Czech is a breeze, I’ve done Russian.

I’ve overcome the first hurdle.

Chinese, having done Chinese, Japanese was a breeze.

Even Korean was no big deal because I had done the Chinese, the characters.

I was into Asian languages, although they’re not related languages.

Arabic now is like from nowhere.

Like it’s wow!

It’s just a matter of getting started; getting started doing it.

Alex: I think that’s the thing, too, of having the confidence.

Like you said before, you read a text in Czech you know three words.

You listen to it five more times and then you read it again and you know seven words.

Steve: Right.

Alex: I think a lot of people get very discouraged at that, but I think it takes the know how to understand every little step counts and every little bit that you do is going to help you in the long run.

Steve: Absolutely.

Just to finish off with this whole issue of speaking, everyone wants to speak and people have different sort of objectives in terms of how they want to use the language.

So if your objective is simply to go to Mexico and be able to say a few things with the locals that’s one thing, in which case, yeah, you start doing that.

I must say in the case of my Russian, I know from experience now, I manage quite well in Russian in speaking and, yet, overwhelming my activity has been passive.

Not because I don’t want to speak, but because there’s no one to speak to here.

Alex: Yeah.

Steve: I can’t program my day around finding people to speak Russian to.

There’s no guarantee that at a point in my Russian where I can’t communicate very well that some guy I meet in a shopping center is going to want to sit down and have a cup of coffee with me just to amuse me, you know?

So, I’m confident that in this process in my Czech that as long as I keep letting the words flow in.

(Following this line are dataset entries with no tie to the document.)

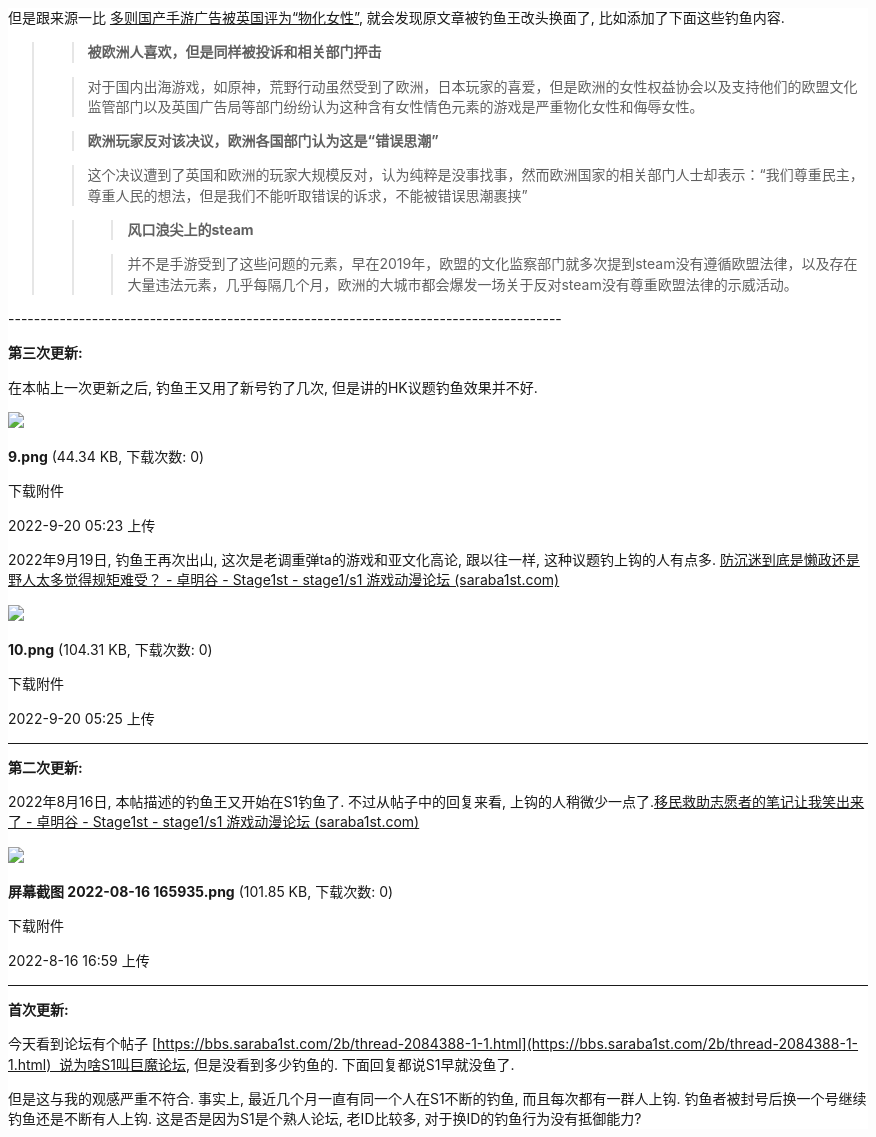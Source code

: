 但是跟来源一比 [多则国产手游广告被英国评为“物化女性”](https://baijiahao.baidu.com/s?id=1745378075966078989&amp;wfr=spider&amp;for=pc), 就会发现原文章被钓鱼王改头换面了, 比如添加了下面这些钓鱼内容. <blockquote><blockquote><strong>被欧洲人喜欢，但是同样被投诉和相关部门抨击</strong></blockquote><blockquote>对于国内出海游戏，如原神，荒野行动虽然受到了欧洲，日本玩家的喜爱，但是欧洲的女性权益协会以及支持他们的欧盟文化监管部门以及英国广告局等部门纷纷认为这种含有女性情色元素的游戏是严重物化女性和侮辱女性。</blockquote><blockquote>
<strong>欧洲玩家反对该决议，欧洲各国部门认为这是“错误思潮”</strong></blockquote><blockquote>这个决议遭到了英国和欧洲的玩家大规模反对，认为纯粹是没事找事，然而欧洲国家的相关部门人士却表示：“我们尊重民主，尊重人民的想法，但是我们不能听取错误的诉求，不能被错误思潮裹挟”</blockquote><blockquote>
<blockquote><strong>风口浪尖上的steam</strong></blockquote><blockquote>并不是手游受到了这些问题的元素，早在2019年，欧盟的文化监察部门就多次提到steam没有遵循欧盟法律，以及存在大量违法元素，几乎每隔几个月，欧洲的大城市都会爆发一场关于反对steam没有尊重欧盟法律的示威活动。</blockquote></blockquote></blockquote>
--------------------------------------------------------------------------------------

<strong>第三次更新:</strong>

在本帖上一次更新之后, 钓鱼王又用了新号钓了几次, 但是讲的HK议题钓鱼效果并不好.

<img src="https://img.saraba1st.com/forum/202209/20/052314v43sty9vz9zva9b5.png" referrerpolicy="no-referrer">

<strong>9.png</strong> (44.34 KB, 下载次数: 0)

下载附件

2022-9-20 05:23 上传

2022年9月19日, 钓鱼王再次出山, 这次是老调重弹ta的游戏和亚文化高论, 跟以往一样, 这种议题钓上钩的人有点多.
[防沉迷到底是懒政还是野人太多觉得规矩难受？ - 卓明谷 - Stage1st - stage1/s1 游戏动漫论坛 (saraba1st.com)](https://bbs.saraba1st.com/2b/thread-2095496-1-1.html)

<img src="https://img.saraba1st.com/forum/202209/20/052526cj7tjsjg5gzvgc5j.png" referrerpolicy="no-referrer">

<strong>10.png</strong> (104.31 KB, 下载次数: 0)

下载附件

2022-9-20 05:25 上传

--------------------------------------------------------------------------------------

<strong>第二次更新:</strong>

2022年8月16日, 本帖描述的钓鱼王又开始在S1钓鱼了. 不过从帖子中的回复来看, 上钩的人稍微少一点了.[移民救助志愿者的笔记让我笑出来了 - 卓明谷 - Stage1st - stage1/s1 游戏动漫论坛 (saraba1st.com)](https://bbs.saraba1st.com/2b/thread-2087245-1-1.html)

<img src="https://img.saraba1st.com/forum/202208/16/165947rshdfw5ap5dror6p.png" referrerpolicy="no-referrer">

<strong>屏幕截图 2022-08-16 165935.png</strong> (101.85 KB, 下载次数: 0)

下载附件

2022-8-16 16:59 上传

--------------------------------------------------------------------------------------

<strong>首次更新: </strong>

今天看到论坛有个帖子 [https://bbs.saraba1st.com/2b/thread-2084388-1-1.html](https://bbs.saraba1st.com/2b/thread-2084388-1-1.html)  说为啥S1叫巨魔论坛, 但是没看到多少钓鱼的. 下面回复都说S1早就没鱼了.

但是这与我的观感严重不符合. 事实上, 最近几个月一直有同一个人在S1不断的钓鱼, 而且每次都有一群人上钩. 钓鱼者被封号后换一个号继续钓鱼还是不断有人上钩. 这是否是因为S1是个熟人论坛, 老ID比较多, 对于换ID的钓鱼行为没有抵御能力?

I don’t have anyone to speak to, but I’m building up my vocabulary.

Passive, but it’s going to start converting itself to an active vocabulary and when I have the opportunity and when the need arises I will stumble and stutter and struggle, but I will eventually be able to use many of those words and, of course, the more I speak the better I get.

So, obviously, people should speak when they have sufficient confidence in their vocabulary or when they have the opportunity.

Or if their goal is to use it for simple social situations, by all means, speak.

But I have the confidence, in terms of what I am doing in Czech now that what I am doing is going to enable me to speak.

I don’t feel a need to speak now.

Right now I probably couldn’t say anything, but I would say in a month if I hear someone speaking Czech in a store I may just say my three words of Czech and then run because I won’t understand what he’s saying.

Anyway…

Alex: Yeah.

Steve: Okay, Starting from Scratch. There we go.

Alex: Yeah.

Steve: Okay.

Alex: All right.

Steve: Thanks Alex.

Alex: Thanks for listening everyone.